Our faith in the locality was restored when we saw a flock of about 100 Chinese Sparrowhawks riding the thermal as they make their way south for the winter. This flock alone had more migrating raptors than the whole of last season at this site. During our 2-hour observation, this species formed the majority and several flocks were recorded.

Most of the migrating raptors were high up in the sky and photography was almost a lost case. Record shots like this of a lone Japanese Sparrowhawk were aplenty.

Even the larger Oriental Honey-Buzzard passed through at great heights...

Except for one but it was heading the other direction and in no particular hurry. It was, after all, the resident race of the Oriental Honey-buzzard and it provided the best raptor images of the day. Soaring gracefully just above the tree line, it had our undivided attention. Unlike its migratory counterparts, resident Oriental Honey-Buzzards are not exactly common raptors.

However, not all the resident raptors recorded today were as confiding. A pale morph Changeable Hawk-Eagle flew past about the same altitude as the migrants.

Another highlight from this brief raptor count came in the form of Rufous-bellied Eagles. An adult swooped down at a juvenile in mid-flight and although it was not a vicious attack, the display of aerial agility was spectacular. My modest gear could not capture the true essence of the bout but it was an exciting experience nonetheless.

Evolution has made the Brown-backed Needletail aerodynamically perfect and trying to photograph the world’s fastest bird is no walk in the park. However, today the lighting condition was ideal and this one was cruising a leisurely pace. I took the opportunity to capture a few images of which one turned out reasonable. This wonder of nature was the last bird we recorded before we made our way to the last destination of the trip.

Both residential and commercial developments have been sprouting up like wild mushrooms in Batu Kawan ever since the Second Penang Bridge was opened to public. Inevitably, a significant area has lost its charm as birding localities. A newly discovered wader roost near some major developments including a much-anticipated one by a Swedish-founded furniture company. This rose among the thorns was where we headed before calling a day.

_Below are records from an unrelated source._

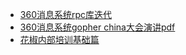 * [360消息系统rpc库迭代](rpc_evolution.md)
* [360消息系统gopher china大会演讲pdf](gopher_china_talk.pdf)
* [花椒内部培训基础篇](pepper_golang_train_4beginner.md)

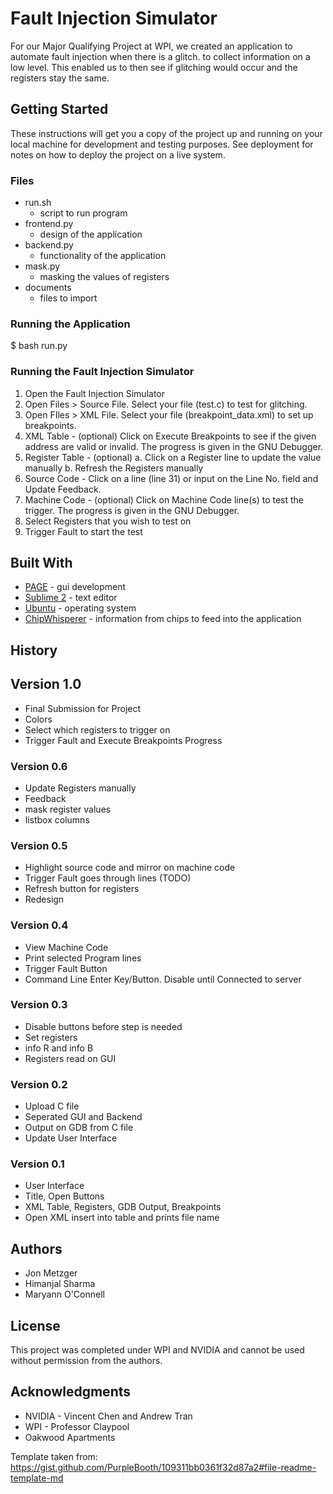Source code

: # Fault Injection Simulator

For our Major Qualifying Project at WPI, we created an application to automate fault injection when there is a glitch. to collect information on a low level. This enabled us to then see if glitching would occur and the registers stay the same.

## Getting Started

These instructions will get you a copy of the project up and running on your local machine for development and testing purposes. See deployment for notes on how to deploy the project on a live system.

### Files
* run.sh
  * script to run program
* frontend.py
  * design of the application
* backend.py
  * functionality of the application
* mask.py
  * masking the values of registers
* documents
  * files to import

### Running the Application

$ bash run.py

### Running the Fault Injection Simulator

1. Open the Fault Injection Simulator
2. Open Files > Source File. Select your file (test.c) to test for glitching.
3. Open FIles > XML File. Select your file (breakpoint_data.xml) to set up breakpoints.
4. XML Table - (optional) Click on Execute Breakpoints to see if the given address are valid or invalid. The progress is given in the GNU Debugger.
5. Register Table - (optional) 
 a. Click on a Register line to update the value manually
 b. Refresh the Registers manually
6. Source Code - Click on a line (line 31) or input on the Line No. field and Update Feedback.
7. Machine Code - (optional) Click on Machine Code line(s) to test the trigger. The progress is given in the GNU Debugger.
8. Select Registers that you wish to test on
9. Trigger Fault to start the test


## Built With

* [PAGE]() - gui development
* [Sublime 2]() - text editor
* [Ubuntu]() - operating system
* [ChipWhisperer]() - information from chips to feed into the application

## History

## Version 1.0
* Final Submission for Project
* Colors
* Select which registers to trigger on
* Trigger Fault and Execute Breakpoints Progress

### Version 0.6
* Update Registers manually
* Feedback
* mask register values
* listbox columns

### Version 0.5
* Highlight source code and mirror on machine code
* Trigger Fault goes through lines (TODO)
* Refresh button for registers
* Redesign

### Version 0.4
* View Machine Code
* Print selected Program lines
* Trigger Fault Button
* Command Line Enter Key/Button. Disable until Connected to server

### Version 0.3
* Disable buttons before step is needed
* Set registers
* info R and info B
* Registers read on GUI

### Version 0.2
* Upload C file
* Seperated GUI and Backend
* Output on GDB from C file
* Update User Interface

### Version 0.1
* User Interface
* Title, Open Buttons
* XML Table, Registers, GDB Output, Breakpoints
* Open XML insert into table and prints file name

## Authors
* Jon Metzger
* Himanjal Sharma
* Maryann O'Connell

## License

This project was completed under WPI and NVIDIA and cannot be used without permission from the authors.

## Acknowledgments

* NVIDIA - Vincent Chen and Andrew Tran
* WPI - Professor Claypool
* Oakwood Apartments

Template taken from: https://gist.github.com/PurpleBooth/109311bb0361f32d87a2#file-readme-template-md

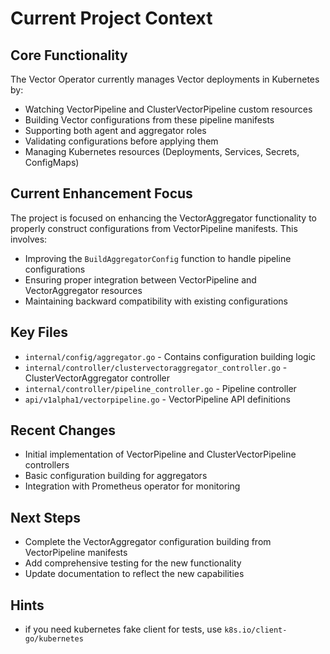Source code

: # Current Project Context

## Core Functionality
The Vector Operator currently manages Vector deployments in Kubernetes by:
- Watching VectorPipeline and ClusterVectorPipeline custom resources
- Building Vector configurations from these pipeline manifests
- Supporting both agent and aggregator roles
- Validating configurations before applying them
- Managing Kubernetes resources (Deployments, Services, Secrets, ConfigMaps)

## Current Enhancement Focus
The project is focused on enhancing the VectorAggregator functionality to properly construct configurations from VectorPipeline manifests. This involves:
- Improving the `BuildAggregatorConfig` function to handle pipeline configurations
- Ensuring proper integration between VectorPipeline and VectorAggregator resources
- Maintaining backward compatibility with existing configurations

## Key Files
- `internal/config/aggregator.go` - Contains configuration building logic
- `internal/controller/clustervectoraggregator_controller.go` - ClusterVectorAggregator controller
- `internal/controller/pipeline_controller.go` - Pipeline controller
- `api/v1alpha1/vectorpipeline.go` - VectorPipeline API definitions

## Recent Changes
- Initial implementation of VectorPipeline and ClusterVectorPipeline controllers
- Basic configuration building for aggregators
- Integration with Prometheus operator for monitoring

## Next Steps
- Complete the VectorAggregator configuration building from VectorPipeline manifests
- Add comprehensive testing for the new functionality
- Update documentation to reflect the new capabilities

## Hints
- if you need kubernetes fake client for tests, use `k8s.io/client-go/kubernetes`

I always have a soft spot for waterbirds and I just wanted to check out the site before it is too late. An expanse of mud and water may not appeal to normal folks but no one ever said birders are normal folks. This bleak landscape plays host to several species of birds and that to me makes it irresistible.

It is heartening to see big waterbirds like the Grey Heron still has a place to call home here in Penang state. The lighting was harsh at the time of our visit and not much hope was put into the outcome of the images taken there.

Overall, this new site certainly has potential and pushes all the right buttons for me. A return trip at a more ideal time will not be too far in the future. A foraging Long-toed Stint made sure of that.


Russell Jenkins said...

Magnificent photographs, Choy. I love all those raptors. I wonder if there is a chance that some of the Oriental Honey Buzzards passed by this area a week or so back?

Choy Wai Mun said...

Thank you, Russell. Yes, they will pass by around this time until November.